### [Instructions to follow]
The answer must be one number: how many lines in the records below contain the word "were".
━━━━━ Data to use
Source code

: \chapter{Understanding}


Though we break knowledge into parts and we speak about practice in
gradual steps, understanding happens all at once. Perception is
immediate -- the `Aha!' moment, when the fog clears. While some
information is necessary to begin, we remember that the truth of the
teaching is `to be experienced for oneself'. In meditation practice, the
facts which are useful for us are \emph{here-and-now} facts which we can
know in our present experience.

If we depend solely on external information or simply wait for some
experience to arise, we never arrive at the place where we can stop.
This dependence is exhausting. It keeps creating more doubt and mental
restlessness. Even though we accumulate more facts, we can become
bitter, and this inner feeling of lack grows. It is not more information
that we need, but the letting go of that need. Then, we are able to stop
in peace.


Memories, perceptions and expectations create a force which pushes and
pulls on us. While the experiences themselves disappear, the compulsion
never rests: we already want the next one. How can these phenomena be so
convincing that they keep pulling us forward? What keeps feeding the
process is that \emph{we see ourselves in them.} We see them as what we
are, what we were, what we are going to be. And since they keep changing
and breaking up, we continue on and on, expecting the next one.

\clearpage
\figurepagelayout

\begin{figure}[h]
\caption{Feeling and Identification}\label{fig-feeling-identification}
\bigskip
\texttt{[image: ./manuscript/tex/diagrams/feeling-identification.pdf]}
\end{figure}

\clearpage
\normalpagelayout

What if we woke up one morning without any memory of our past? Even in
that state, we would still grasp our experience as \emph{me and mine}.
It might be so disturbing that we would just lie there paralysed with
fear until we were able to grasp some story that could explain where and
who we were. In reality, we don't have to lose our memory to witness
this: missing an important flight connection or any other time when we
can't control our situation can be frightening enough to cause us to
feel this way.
━━━━━━━━━━
### [Output below]
3